Your Royal Highnesses, Your Highness, Ladies and Gentlemen, Al-Salaam Alaikum.
Having been Patron of the Oxford Centre for Islamic Studies for the past eighteen years, I can only say what a great pleasure it is to mark the grant of a Royal Charter to the Oxford Centre for Islamic Studies. This is a truly historic award – the first Islamic organization to be so honoured in the long history of this country. The tradition of the Royal Charter stretches back to the thirteenth century. O.C.I.S. now joins an august family of Charter holders which includes distinguished livery companies, centres of academic excellence including our ancient Universities of Oxford and Cambridge, and charitable organizations.
And at this point being an old Cambridge man can I just mention that Cambridge got its Royal Charter 10 years before Oxford.
Many of you here this evening were far-sighted enough to see the importance - and potential - of the Centre in its very early days in the mid-1980s. I can only offer my heartfelt thanks to each of you for your support, especially the Centre’s Trustees, past and present, and the University of Oxford itself which has worked so closely and effectively with the Centre.
Much has changed since the Centre began its life in a wooden hut on St. Cross Road! If I may say so, that hut is a very far cry from the magnificent new building which has risen off the end of The High, behind Magdalen College, which so harmoniously recalls Matthew Arnold’s “Dreaming Spires” together with classical Islamic styles. But, while the building has changed quite a bit, the academic principles on which the Centre was founded – excellence in scholarship, dialogue, discussion and mutual respect – have remained constant.
It seems to me absolutely right that, here in the United Kingdom, we should do all we can to nurture an institution which not only promotes a better informed understanding of Islamic culture and civilization, and the challenges facing Muslim communities, but which can also remind both the Islamic world and the West of those timeless, universal principles of harmony enshrined within Islam that the world needs so urgently to re-discover in the battle to preserve the future for our descendants.
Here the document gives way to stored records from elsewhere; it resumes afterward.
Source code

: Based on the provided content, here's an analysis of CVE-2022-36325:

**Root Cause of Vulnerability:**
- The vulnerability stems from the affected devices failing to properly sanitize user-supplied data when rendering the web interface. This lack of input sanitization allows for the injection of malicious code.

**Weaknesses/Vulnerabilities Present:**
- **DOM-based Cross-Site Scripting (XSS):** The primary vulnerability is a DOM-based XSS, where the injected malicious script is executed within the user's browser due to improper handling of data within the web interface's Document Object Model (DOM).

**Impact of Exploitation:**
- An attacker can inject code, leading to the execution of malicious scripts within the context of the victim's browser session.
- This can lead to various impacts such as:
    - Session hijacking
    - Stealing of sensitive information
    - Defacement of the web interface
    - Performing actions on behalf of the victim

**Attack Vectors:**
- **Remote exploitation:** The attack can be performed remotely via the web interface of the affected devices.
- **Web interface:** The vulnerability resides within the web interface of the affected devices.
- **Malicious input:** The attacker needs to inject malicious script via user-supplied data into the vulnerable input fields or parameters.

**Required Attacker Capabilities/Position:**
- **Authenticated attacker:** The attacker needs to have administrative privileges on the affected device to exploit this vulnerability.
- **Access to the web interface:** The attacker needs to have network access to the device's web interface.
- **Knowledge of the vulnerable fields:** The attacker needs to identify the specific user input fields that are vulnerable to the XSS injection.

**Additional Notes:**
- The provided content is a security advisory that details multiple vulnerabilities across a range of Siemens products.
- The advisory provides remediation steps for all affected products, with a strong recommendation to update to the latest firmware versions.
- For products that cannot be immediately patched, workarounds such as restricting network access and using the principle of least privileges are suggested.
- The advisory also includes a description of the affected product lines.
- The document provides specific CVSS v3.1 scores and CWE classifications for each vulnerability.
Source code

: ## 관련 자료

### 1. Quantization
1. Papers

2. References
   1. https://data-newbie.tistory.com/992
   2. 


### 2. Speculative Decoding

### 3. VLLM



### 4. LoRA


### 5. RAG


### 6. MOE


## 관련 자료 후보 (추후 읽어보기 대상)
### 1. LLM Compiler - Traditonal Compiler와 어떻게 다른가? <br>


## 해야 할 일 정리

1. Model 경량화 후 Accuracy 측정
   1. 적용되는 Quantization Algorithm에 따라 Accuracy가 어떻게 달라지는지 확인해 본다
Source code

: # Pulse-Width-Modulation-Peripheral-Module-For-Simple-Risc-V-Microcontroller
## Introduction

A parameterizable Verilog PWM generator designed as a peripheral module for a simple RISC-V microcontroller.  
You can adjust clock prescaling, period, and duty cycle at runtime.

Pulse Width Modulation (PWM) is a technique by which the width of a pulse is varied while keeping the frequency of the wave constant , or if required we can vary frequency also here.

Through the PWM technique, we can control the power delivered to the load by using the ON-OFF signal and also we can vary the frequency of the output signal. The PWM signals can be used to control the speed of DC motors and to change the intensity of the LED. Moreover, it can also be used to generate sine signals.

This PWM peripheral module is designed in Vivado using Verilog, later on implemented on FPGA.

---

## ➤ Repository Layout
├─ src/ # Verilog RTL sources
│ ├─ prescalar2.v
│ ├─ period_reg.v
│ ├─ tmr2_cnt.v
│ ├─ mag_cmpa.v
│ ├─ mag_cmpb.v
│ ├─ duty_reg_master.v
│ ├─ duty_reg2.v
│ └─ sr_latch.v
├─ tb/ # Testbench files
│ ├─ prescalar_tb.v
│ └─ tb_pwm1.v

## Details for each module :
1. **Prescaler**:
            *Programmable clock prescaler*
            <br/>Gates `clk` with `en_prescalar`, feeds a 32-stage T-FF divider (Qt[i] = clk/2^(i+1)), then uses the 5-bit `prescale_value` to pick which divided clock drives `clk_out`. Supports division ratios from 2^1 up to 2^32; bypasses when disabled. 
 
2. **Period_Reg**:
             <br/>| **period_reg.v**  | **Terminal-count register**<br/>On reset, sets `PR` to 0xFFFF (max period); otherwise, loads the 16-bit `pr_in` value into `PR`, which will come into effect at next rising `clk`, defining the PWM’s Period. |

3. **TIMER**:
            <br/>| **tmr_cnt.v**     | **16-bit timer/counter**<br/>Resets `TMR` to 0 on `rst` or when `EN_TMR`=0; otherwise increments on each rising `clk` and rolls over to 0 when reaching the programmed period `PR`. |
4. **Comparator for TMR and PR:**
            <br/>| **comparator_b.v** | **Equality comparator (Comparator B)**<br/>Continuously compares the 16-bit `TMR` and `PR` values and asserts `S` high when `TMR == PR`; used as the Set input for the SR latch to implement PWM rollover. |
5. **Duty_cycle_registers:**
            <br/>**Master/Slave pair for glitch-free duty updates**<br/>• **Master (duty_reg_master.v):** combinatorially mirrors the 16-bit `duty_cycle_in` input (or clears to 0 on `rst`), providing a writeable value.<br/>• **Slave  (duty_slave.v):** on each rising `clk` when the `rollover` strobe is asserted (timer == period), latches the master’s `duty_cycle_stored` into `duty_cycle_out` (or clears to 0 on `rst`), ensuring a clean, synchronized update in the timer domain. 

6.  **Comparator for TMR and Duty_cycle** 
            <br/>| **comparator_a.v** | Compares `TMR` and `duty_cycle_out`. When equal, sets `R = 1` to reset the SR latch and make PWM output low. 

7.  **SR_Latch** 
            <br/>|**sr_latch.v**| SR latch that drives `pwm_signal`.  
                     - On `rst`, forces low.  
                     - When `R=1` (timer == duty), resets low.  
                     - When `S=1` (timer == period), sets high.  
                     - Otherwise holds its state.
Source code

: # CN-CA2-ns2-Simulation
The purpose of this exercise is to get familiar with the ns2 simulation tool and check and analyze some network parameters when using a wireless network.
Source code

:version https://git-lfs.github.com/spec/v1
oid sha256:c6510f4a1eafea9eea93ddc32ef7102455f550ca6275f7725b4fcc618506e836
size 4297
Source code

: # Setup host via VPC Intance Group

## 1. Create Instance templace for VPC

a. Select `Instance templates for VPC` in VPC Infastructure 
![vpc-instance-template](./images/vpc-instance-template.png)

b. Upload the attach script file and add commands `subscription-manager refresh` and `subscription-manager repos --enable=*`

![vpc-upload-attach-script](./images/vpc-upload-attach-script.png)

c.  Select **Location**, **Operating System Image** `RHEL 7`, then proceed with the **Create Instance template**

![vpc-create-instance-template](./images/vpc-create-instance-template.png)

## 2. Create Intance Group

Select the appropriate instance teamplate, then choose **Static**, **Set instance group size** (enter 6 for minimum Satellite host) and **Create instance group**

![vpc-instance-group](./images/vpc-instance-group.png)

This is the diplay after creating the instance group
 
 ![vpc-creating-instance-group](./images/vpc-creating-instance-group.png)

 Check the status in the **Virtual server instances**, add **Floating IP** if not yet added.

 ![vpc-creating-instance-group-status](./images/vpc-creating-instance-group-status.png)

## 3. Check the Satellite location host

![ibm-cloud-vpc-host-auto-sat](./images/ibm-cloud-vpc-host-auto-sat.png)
Only from such understanding can we increase the dialogue, respect and tolerance which underpin our national values. This is something I have been trying to do for more than two decades. Indeed, it was under the aegis of the Oxford Centre for Islamic Studies in 1993 – and standing next to a strikingly young-looking Farhan Nizami! – that I set out my thoughts in a speech called “Islam and the West”. Interestingly, it is still the only speech which brings in a bit of an income each year!
I have a feeling that many of the potential problems I spoke about then have come to pass… But that simply underscores even more firmly the importance of institutions like the Centre in promoting the sort of dialogue and mutual understanding which are sorely needed in the modern world.
Your Royal Highnesses, Ladies and Gentlemen, in concluding may I say once again how delighted I am that so many of the Centre’s supporters have been able to come to St. James’s Palace this evening, especially those of you who have travelled from afar. I hope that you will all join me in congratulating the Centre on a truly remarkable achievement.